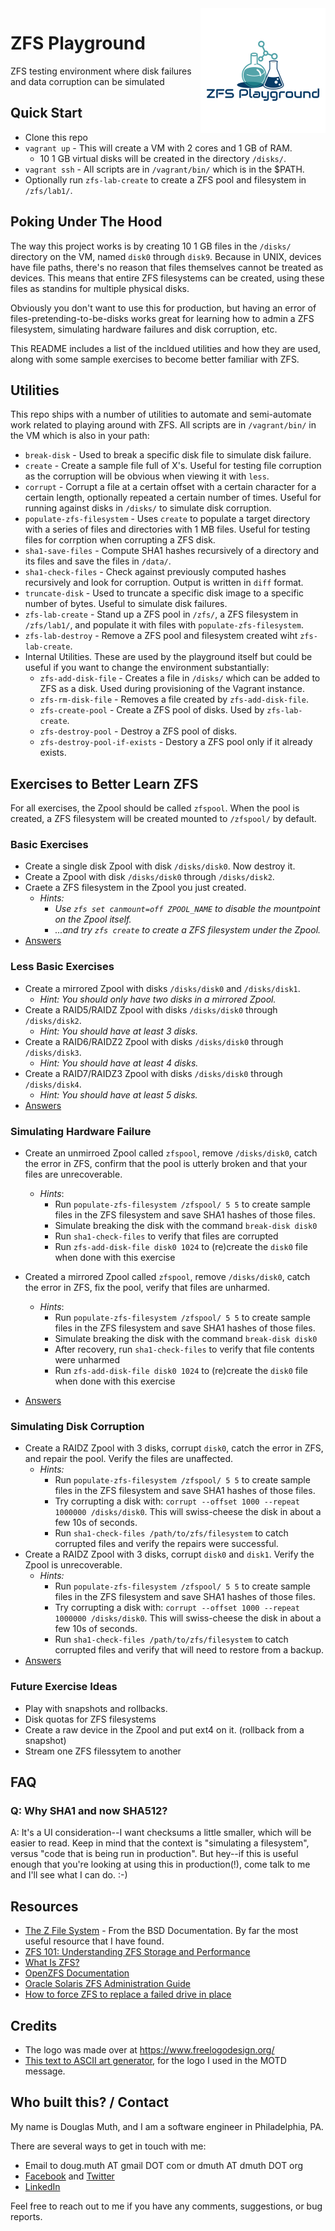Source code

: 
<img src="./img/zfs-playground-logo.png" align="right" />

# ZFS Playground

ZFS testing environment where disk failures and data corruption can be simulated

## Quick Start

- Clone this repo
- `vagrant up` - This will create a VM with 2 cores and 1 GB of RAM.
	- 10 1 GB virtual disks will be created in the directory `/disks/`.
- `vagrant ssh` - All scripts are in `/vagrant/bin/` which is in the $PATH.
- Optionally run `zfs-lab-create` to create a ZFS pool and filesystem in `/zfs/lab1/`.


## Poking Under The Hood

The way this project works is by creating 10 1 GB files in the `/disks/` directory on the VM, named `disk0` through `disk9`.  Because in UNIX, devices have file paths, there's no reason that files themselves cannot
be treated as devices.  This means that entire ZFS filesystems can be created, using these files as standins for multiple physical disks.

Obviously you don't want to use this for production, but having an error of files-pretending-to-be-disks works great for learning how to admin a ZFS filesystem, simulating hardware failures and disk corruption, etc.

This README includes a list of the incldued utilities and how they are used, along with some sample exercises to become better familiar with ZFS.


## Utilities

This repo ships with a number of utilities to automate and semi-automate work related to playing
around with ZFS.  All scripts are in `/vagrant/bin/` in the VM which is also in your path:

- `break-disk` - Used to break a specific disk file to simulate disk failure.
- `create` - Create a sample file full of X's.  Useful for testing file corruption as the corruption will be obvious when viewing it with `less`.
- `corrupt` - Corrupt a file at a certain offset with a certain character for a certain length, optionally repeated a certain number of times.  Useful for running against disks in `/disks/` to simulate disk corruption.
- `populate-zfs-filesystem` - Uses `create` to populate a target directory with a series of files and directories with 1 MB files.  Useful for testing files for corrption when corrupting a ZFS disk.
- `sha1-save-files` - Compute SHA1 hashes recursively of a directory and its files and save the files in `/data/`.
- `sha1-check-files` - Check against previously computed hashes recursively and look for corruption. Output is written in `diff` format.
- `truncate-disk` - Used to truncate a specific disk image to a specific number of bytes.  Useful to simulate disk failures.
- `zfs-lab-create` - Stand up a ZFS pool in `/zfs/`, a ZFS filesystem in `/zfs/lab1/`, and populate it with files with `populate-zfs-filesystem`.
- `zfs-lab-destroy` - Remove a ZFS pool and filesystem created wiht `zfs-lab-create`.
- Internal Utilities.  These are used by the playground itself but could be useful if you want to change the environment substantially:
   - `zfs-add-disk-file` - Creates a file in `/disks/` which can be added to ZFS as a disk.  Used during provisioning of the Vagrant instance.
   - `zfs-rm-disk-file` - Removes a file created by `zfs-add-disk-file`.
   - `zfs-create-pool` - Create a ZFS pool of disks.  Used by `zfs-lab-create`.
   - `zfs-destroy-pool` - Destroy a ZFS pool of disks.
   - `zfs-destroy-pool-if-exists` - Destory a ZFS pool only if it already exists.


## Exercises to Better Learn ZFS


For all exercises, the Zpool should be called `zfspool`. When the pool is created, a ZFS filesystem will be created mounted to `/zfspool/` by default.


### Basic Exercises

- Create a single disk Zpool with disk `/disks/disk0`. Now destroy it.
- Create a Zpool with disk `/disks/disk0` through `/disks/disk2`.
- Craete a ZFS filesystem in the Zpool you just created.
   - _Hints:_
      - _Use `zfs set canmount=off ZPOOL_NAME` to disable the mountpoint on the Zpool itself._
      - _...and try `zfs create` to create a ZFS filesystem under the Zpool._
- <a href="exercise-answers/1_BASIC_EXERCISES.md">Answers</a>


### Less Basic Exercises

- Create a mirrored Zpool with disks `/disks/disk0` and `/disks/disk1`.
   - _Hint: You should only have two disks in a mirrored Zpool._
- Create a RAID5/RAIDZ Zpool with disks `/disks/disk0` through `/disks/disk2`.
   - _Hint: You should have at least 3 disks._
- Create a RAID6/RAIDZ2 Zpool with disks `/disks/disk0` through `/disks/disk3`.
   - _Hint: You should have at least 4 disks._
- Create a RAID7/RAIDZ3 Zpool with disks `/disks/disk0` through `/disks/disk4`.
   - _Hint: You should have at least 5 disks._
- <a href="exercise-answers/2_LESS_BASIC_EXERCISES.md">Answers</a>
  
 
### Simulating Hardware Failure

- Create an unmirroed Zpool called `zfspool`, remove `/disks/disk0`, catch the error in ZFS, confirm that the pool is utterly broken and that your files are unrecoverable.
   - _Hints_: 
      - Run `populate-zfs-filesystem /zfspool/ 5 5` to create sample files in the ZFS filesystem and save SHA1 hashes of those files.
      - Simulate breaking the disk with the command `break-disk disk0`
      - Run `sha1-check-files` to verify that files are corrupted
      - Run `zfs-add-disk-file disk0 1024` to (re)create the `disk0` file when done with this exercise

- Created a mirrored Zpool called `zfspool`, remove `/disks/disk0`, catch the error in ZFS, fix the pool, verify that files are unharmed.
   - _Hints_: 
      - Run `populate-zfs-filesystem /zfspool/ 5 5` to create sample files in the ZFS filesystem and save SHA1 hashes of those files.
      - Simulate breaking the disk with the command `break-disk disk0`
      - After recovery, run `sha1-check-files` to verify that file contents were unharmed
      - Run `zfs-add-disk-file disk0 1024` to (re)create the `disk0` file when done with this exercise
- <a href="exercise-answers/3_SIMULATING_HARDWARE_FAILURE.md">Answers</a>


### Simulating Disk Corruption

- Create a RAIDZ Zpool with 3 disks, corrupt `disk0`, catch the error in ZFS, and repair the pool. Verify the files are unaffected.
   - _Hints:_
      - Run `populate-zfs-filesystem /zfspool/ 5 5` to create sample files in the ZFS filesystem and save SHA1 hashes of those files.
      - Try corrupting a disk with: `corrupt --offset 1000 --repeat 1000000 /disks/disk0`.  This will swiss-cheese the disk in about a few 10s of seconds.
      - Run `sha1-check-files /path/to/zfs/filesystem` to catch corrupted files and verify the repairs were successful.
- Create a RAIDZ Zpool with 3 disks, corrupt `disk0` and `disk1`.  Verify the Zpool is unrecoverable.
   - _Hints:_
      - Run `populate-zfs-filesystem /zfspool/ 5 5` to create sample files in the ZFS filesystem and save SHA1 hashes of those files.
      - Try corrupting a disk with: `corrupt --offset 1000 --repeat 1000000 /disks/disk0`.  This will swiss-cheese the disk in about a few 10s of seconds.
      - Run `sha1-check-files /path/to/zfs/filesystem` to catch corrupted files and verify that will need to restore from a backup.
- <a href="exercise-answers/4_SIMULATING_DISK_CORRUPTION.md">Answers</a>


### Future Exercise Ideas

- Play with snapshots and rollbacks.
- Disk quotas for ZFS filesystems
- Create a raw device in the Zpool and put ext4 on it. (rollback from a snapshot)
- Stream one ZFS filessytem to another


## FAQ

### Q: Why SHA1 and now SHA512?

A: It's a UI consideration--I want checksums a little smaller, which will be easier to read.  Keep in mind that the context is "simulating a filesystem", versus "code that is being run in production".  But hey--if this is useful enough that you're looking at using this in production(!), come talk to me and I'll see what I can do. :-)


## Resources

- [The Z File System](https://www.freebsd.org/doc/handbook/zfs.html) - From the BSD Documentation.  By far the most useful resource that I have found.
- [ZFS 101: Understanding ZFS Storage and Performance](https://arstechnica.com/information-technology/2020/05/zfs-101-understanding-zfs-storage-and-performance/)
- [What Is ZFS?](https://docs.oracle.com/cd/E19253-01/819-5461/zfsover-2/)
- [OpenZFS Documentation](https://openzfs.org/wiki/System_Administration)
- [Oracle Solaris ZFS Administration Guide](https://docs.oracle.com/cd/E26505_01/html/E37384/index.html)
- [How to force ZFS to replace a failed drive in place](https://alchemycs.com/2019/05/how-to-force-zfs-to-replace-a-failed-drive-in-place/)


## Credits

- The logo was made over at https://www.freelogodesign.org/
- <a href="http://patorjk.com/software/taag/#p=display&h=0&v=0&f=Big&t=ZFS%0APlayground">This text to ASCII art generator</a>, for the logo I used in the MOTD message.



## Who built this? / Contact

My name is Douglas Muth, and I am a software engineer in Philadelphia, PA.

There are several ways to get in touch with me:
- Email to doug.muth AT gmail DOT com or dmuth AT dmuth DOT org
- [Facebook](https://facebook.com/dmuth) and [Twitter](http://twitter.com/dmuth)
- [LinkedIn](http://localhost:8080/www.linkedin.com/in/dmuth)

Feel free to reach out to me if you have any comments, suggestions, or bug reports.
= = = = =
▶ Exercise description
Look through the entries above and quote exactly the lines from the line with "### Future Exercise Ideas" to the line with "- [ZFS 101: Understanding", counting both of those lines.

▶ Result for this task
### Future Exercise Ideas

- Play with snapshots and rollbacks.
- Disk quotas for ZFS filesystems
- Create a raw device in the Zpool and put ext4 on it. (rollback from a snapshot)
- Stream one ZFS filessytem to another


## FAQ

### Q: Why SHA1 and now SHA512?

A: It's a UI consideration--I want checksums a little smaller, which will be easier to read.  Keep in mind that the context is "simulating a filesystem", versus "code that is being run in production".  But hey--if this is useful enough that you're looking at using this in production(!), come talk to me and I'll see what I can do. :-)


## Resources

- [The Z File System](https://www.freebsd.org/doc/handbook/zfs.html) - From the BSD Documentation.  By far the most useful resource that I have found.
- [ZFS 101: Understanding ZFS Storage and Performance](https://arstechnica.com/information-technology/2020/05/zfs-101-understanding-zfs-storage-and-performance/)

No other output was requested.